The 2A Sanctuary Resolution In 2020, Ionia County became a Second Amendment Sanctuary — a resolution proposed by county attorney Gordon Love. The resolution directed Sheriff Noll and Prosecutor Butler, who should be independent actors under Michigan law, to prioritize Second Amendment considerations over enforcement of complaints involving firearms conduct. Critics argue the resolution was designed in part to provide liability cover for officer-involved shooting claims — not to protect neighbors from destructive conduct by an officer’s family member.
The Liability Angle Ionia County operates on a razor-thin budget — 2025 projected a $10,000 deficit. County attorney Gordon Love’s proposal of the 2A Sanctuary resolution reads differently against that fiscal backdrop: if the county’s 2A status becomes an established policy posture, it creates a potential legal defense against negligence claims in cases where law enforcement inaction enabled firearms-related harm. The financial incentive to avoid liability may be as relevant as the political relationship incentive in explaining official non-response.
The Enforcement Gap That Exists by Design Despite characterizing Wagner as a terrible neighbor, Noll, Butler, and Johnsen have all claimed no enforcement options exist.

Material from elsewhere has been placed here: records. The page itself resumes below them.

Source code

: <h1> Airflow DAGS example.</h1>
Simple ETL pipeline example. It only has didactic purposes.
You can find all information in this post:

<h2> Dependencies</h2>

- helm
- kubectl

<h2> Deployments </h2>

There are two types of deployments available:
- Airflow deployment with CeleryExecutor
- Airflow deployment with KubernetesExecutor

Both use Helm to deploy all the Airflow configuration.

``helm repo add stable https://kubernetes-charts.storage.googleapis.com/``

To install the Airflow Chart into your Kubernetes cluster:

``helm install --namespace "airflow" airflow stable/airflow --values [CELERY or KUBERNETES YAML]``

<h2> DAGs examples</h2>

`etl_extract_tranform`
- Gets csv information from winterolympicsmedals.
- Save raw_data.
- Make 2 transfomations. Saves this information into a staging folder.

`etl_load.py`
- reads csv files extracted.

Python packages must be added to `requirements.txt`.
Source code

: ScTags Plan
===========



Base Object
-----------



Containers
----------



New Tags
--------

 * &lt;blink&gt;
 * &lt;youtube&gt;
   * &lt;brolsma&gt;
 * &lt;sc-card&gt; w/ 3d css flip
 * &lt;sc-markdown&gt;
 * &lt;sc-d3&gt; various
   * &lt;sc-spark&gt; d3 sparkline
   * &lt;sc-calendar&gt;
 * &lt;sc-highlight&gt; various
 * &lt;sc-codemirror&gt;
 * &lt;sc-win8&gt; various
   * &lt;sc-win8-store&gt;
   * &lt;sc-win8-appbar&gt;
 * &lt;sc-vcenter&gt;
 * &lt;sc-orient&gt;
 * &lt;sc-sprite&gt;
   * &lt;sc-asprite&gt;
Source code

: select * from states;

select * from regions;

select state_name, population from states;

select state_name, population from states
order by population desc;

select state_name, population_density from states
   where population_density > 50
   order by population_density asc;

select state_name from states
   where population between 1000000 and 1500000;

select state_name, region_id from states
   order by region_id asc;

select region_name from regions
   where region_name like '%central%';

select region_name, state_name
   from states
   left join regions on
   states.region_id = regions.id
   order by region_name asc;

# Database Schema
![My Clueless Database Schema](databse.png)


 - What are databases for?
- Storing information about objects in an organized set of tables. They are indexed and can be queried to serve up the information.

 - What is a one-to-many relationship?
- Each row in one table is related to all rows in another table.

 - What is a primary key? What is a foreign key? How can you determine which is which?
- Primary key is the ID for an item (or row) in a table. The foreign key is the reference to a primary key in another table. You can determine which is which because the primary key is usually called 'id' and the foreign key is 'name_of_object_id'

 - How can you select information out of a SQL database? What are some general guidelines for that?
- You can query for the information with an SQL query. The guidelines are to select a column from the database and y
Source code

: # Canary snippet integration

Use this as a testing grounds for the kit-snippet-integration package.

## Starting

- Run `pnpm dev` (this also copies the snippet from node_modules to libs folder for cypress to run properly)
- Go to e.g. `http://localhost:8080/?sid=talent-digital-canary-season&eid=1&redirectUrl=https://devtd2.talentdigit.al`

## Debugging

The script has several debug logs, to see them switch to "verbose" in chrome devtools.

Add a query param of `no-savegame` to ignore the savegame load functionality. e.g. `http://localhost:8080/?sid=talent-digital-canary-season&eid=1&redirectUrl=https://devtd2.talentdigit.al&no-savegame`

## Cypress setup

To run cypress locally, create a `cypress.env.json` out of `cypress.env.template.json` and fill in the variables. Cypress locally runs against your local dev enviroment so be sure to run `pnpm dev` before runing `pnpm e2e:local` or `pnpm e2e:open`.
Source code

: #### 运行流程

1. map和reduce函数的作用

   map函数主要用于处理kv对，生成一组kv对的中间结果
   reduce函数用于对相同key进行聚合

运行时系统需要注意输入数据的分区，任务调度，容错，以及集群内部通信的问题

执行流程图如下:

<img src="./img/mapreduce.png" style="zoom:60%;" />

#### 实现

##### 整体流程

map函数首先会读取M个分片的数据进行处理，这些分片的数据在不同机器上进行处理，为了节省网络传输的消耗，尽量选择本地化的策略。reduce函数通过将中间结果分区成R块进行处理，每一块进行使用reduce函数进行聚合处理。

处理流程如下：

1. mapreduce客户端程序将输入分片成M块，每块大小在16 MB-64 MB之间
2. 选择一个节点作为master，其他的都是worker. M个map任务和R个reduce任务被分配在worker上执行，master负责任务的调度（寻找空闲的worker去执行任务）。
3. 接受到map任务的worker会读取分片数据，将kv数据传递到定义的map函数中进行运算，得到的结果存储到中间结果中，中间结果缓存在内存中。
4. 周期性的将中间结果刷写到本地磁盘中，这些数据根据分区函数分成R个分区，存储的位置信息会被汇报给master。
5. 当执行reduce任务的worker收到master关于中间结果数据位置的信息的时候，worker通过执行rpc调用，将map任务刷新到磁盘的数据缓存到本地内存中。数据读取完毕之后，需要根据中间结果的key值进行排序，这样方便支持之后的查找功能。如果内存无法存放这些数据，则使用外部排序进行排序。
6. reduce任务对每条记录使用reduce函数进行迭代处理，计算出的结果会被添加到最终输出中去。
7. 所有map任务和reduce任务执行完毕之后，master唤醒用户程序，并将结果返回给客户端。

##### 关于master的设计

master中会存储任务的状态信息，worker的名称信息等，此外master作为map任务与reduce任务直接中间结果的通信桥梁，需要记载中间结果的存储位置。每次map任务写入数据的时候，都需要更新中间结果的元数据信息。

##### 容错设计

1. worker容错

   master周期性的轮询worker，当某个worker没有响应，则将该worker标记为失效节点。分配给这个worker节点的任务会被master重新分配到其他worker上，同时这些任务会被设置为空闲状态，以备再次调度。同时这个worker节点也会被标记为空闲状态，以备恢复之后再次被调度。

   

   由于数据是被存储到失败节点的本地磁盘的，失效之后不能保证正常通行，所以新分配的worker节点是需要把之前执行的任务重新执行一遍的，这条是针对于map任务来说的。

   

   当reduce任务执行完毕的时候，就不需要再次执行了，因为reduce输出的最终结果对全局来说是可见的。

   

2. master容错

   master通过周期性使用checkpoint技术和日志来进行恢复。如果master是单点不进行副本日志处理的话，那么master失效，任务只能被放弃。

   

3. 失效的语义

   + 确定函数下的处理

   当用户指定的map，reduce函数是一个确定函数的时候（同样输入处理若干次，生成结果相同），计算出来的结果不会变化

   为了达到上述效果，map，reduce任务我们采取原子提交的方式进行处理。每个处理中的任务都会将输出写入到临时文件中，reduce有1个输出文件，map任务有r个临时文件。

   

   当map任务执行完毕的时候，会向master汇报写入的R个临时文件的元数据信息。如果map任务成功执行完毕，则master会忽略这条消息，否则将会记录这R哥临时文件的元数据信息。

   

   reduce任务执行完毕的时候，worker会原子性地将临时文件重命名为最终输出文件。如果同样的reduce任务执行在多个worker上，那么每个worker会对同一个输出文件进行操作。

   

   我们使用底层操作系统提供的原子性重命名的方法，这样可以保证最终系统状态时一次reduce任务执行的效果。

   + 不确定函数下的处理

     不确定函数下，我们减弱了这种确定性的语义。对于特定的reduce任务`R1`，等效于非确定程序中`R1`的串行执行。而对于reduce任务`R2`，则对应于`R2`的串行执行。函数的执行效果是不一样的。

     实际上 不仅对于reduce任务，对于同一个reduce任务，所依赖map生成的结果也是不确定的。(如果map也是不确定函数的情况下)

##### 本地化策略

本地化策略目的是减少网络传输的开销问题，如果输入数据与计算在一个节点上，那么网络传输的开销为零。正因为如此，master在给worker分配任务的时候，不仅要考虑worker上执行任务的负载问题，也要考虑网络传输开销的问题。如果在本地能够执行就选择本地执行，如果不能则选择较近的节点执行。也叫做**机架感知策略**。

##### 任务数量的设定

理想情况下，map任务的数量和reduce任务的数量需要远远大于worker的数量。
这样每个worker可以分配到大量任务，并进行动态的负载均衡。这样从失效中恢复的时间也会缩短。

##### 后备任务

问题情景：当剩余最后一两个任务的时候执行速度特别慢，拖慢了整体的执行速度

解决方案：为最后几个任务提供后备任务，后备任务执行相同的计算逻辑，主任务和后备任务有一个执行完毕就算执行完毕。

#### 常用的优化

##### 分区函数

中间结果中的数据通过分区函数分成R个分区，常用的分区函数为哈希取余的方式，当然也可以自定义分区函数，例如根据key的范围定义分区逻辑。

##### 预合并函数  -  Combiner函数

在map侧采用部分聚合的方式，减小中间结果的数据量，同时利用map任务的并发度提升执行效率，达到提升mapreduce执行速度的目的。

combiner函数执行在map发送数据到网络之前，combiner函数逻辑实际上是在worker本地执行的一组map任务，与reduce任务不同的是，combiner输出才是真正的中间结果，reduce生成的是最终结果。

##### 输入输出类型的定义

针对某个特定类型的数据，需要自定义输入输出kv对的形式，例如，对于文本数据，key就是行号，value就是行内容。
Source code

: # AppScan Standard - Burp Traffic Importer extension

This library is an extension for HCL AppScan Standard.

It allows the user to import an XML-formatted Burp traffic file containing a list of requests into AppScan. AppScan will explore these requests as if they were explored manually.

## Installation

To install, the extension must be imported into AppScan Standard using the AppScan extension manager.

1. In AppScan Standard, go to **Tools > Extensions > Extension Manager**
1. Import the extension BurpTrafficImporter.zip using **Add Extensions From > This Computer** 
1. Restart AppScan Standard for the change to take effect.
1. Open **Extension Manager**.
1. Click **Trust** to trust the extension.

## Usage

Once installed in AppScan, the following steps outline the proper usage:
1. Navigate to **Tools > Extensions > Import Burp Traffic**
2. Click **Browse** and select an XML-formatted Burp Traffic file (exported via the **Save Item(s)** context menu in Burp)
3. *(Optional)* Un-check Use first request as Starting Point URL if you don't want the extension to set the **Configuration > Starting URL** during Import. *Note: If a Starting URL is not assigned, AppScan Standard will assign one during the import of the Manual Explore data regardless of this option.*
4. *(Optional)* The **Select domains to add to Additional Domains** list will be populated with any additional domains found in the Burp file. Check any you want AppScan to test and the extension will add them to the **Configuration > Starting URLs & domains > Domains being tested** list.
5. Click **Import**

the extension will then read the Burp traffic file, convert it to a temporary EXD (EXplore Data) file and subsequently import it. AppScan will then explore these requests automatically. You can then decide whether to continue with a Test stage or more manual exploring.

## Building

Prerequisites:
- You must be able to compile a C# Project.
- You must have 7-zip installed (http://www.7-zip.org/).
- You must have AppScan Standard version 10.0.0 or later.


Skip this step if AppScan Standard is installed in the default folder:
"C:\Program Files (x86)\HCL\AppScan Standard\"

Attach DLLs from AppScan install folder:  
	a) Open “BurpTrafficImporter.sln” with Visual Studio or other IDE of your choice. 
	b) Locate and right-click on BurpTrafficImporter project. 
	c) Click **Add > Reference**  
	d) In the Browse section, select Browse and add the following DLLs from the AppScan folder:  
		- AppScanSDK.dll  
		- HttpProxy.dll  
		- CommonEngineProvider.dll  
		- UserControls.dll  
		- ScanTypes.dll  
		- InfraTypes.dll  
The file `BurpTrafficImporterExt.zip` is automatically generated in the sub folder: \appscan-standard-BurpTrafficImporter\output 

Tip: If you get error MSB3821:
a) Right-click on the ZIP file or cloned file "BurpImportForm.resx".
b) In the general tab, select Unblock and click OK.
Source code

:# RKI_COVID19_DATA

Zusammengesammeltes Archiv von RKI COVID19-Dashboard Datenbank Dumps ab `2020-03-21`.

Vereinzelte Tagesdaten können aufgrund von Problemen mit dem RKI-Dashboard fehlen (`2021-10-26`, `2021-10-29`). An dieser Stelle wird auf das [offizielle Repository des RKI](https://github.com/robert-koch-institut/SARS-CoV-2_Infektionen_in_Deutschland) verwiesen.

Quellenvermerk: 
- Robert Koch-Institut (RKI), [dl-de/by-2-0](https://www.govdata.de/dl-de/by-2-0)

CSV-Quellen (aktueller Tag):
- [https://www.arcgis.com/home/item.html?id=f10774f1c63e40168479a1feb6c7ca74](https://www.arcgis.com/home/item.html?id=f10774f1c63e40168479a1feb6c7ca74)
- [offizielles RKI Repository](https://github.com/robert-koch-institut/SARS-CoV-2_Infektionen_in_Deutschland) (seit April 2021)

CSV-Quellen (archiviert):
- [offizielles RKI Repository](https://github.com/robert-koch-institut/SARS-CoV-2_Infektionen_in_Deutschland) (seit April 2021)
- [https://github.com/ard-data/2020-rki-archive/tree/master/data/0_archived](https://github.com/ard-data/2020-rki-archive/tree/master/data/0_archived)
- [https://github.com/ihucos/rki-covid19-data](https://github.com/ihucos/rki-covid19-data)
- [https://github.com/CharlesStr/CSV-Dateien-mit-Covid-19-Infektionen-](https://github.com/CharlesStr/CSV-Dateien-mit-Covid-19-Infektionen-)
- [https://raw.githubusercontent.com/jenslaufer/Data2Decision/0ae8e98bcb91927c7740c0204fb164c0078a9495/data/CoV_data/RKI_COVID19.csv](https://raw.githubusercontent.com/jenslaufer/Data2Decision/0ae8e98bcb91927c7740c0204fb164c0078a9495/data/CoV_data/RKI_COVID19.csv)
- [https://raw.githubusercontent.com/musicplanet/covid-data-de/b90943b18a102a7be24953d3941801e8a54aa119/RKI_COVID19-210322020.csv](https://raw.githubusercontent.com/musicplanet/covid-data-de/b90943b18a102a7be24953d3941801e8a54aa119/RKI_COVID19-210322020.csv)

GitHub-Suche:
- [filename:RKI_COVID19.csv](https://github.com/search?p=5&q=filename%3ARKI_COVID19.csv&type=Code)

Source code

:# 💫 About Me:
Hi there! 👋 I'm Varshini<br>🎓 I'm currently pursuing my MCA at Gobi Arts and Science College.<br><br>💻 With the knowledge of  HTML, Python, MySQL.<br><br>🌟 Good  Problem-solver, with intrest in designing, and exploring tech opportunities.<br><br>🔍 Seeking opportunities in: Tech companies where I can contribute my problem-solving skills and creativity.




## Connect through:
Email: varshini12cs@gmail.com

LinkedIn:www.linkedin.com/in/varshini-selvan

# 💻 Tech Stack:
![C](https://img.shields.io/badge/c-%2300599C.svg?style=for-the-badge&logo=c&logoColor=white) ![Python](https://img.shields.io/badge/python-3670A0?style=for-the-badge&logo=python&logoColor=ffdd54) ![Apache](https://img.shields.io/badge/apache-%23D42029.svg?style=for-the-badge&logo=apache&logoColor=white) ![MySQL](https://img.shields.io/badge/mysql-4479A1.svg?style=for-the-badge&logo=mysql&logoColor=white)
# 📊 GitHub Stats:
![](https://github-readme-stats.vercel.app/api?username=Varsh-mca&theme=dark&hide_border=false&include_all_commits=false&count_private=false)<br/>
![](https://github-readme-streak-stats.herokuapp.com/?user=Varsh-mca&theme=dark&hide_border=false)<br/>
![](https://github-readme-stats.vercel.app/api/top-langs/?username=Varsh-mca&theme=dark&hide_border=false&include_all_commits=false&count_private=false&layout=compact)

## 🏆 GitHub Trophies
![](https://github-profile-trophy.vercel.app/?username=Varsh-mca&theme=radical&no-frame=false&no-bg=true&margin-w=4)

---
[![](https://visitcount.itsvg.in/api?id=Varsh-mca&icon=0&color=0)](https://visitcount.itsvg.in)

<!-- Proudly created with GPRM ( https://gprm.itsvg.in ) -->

Michigan law provides multiple potential avenues — including nuisance law, reckless endangerment statutes, and disability-based harassment protections — that the documented record suggests have not been pursued. The stated inability to act and the actual legal options available are not the same thing. The gap between them is what this investigation is designed to document.
QuickFAQs
Who is Casey Wagner?
A Michigan DOC Training Officer and Ionia County resident who has engaged in a documented years-long pattern of conduct — including explosions, airborne devices, and property damage — affecting his neighbor Lois Laroe. He faces separate felony charges in 64A District Court. He is the subject of Clutch Justice’s ongoing investigation.
What is Ionia County’s Second Amendment Sanctuary resolution?
A 2020 Board of Commissioners resolution, proposed by county attorney Gordon Love, that directed Sheriff Noll and Prosecutor Butler to prioritize Second Amendment considerations when evaluating enforcement decisions involving firearms. Critics argue it was designed to limit liability exposure rather than protect constitutional rights, and that it has provided political cover for non-enforcement of documented harmful conduct.
Which officials have declined to act?
Ionia County Sheriff Charlie Noll, Ionia County Prosecutor Kyle Butler, and State Representative Gina Johnsen have all declined to assist Lois Laroe, stating there is nothing they can do. All three have characterized Wagner as a terrible neighbor. The investigation into why enforcement options claimed to be unavailable include the 2A Sanctuary resolution, Ionia County’s fiscal pressures, and political connections between the Wagner family and county officials.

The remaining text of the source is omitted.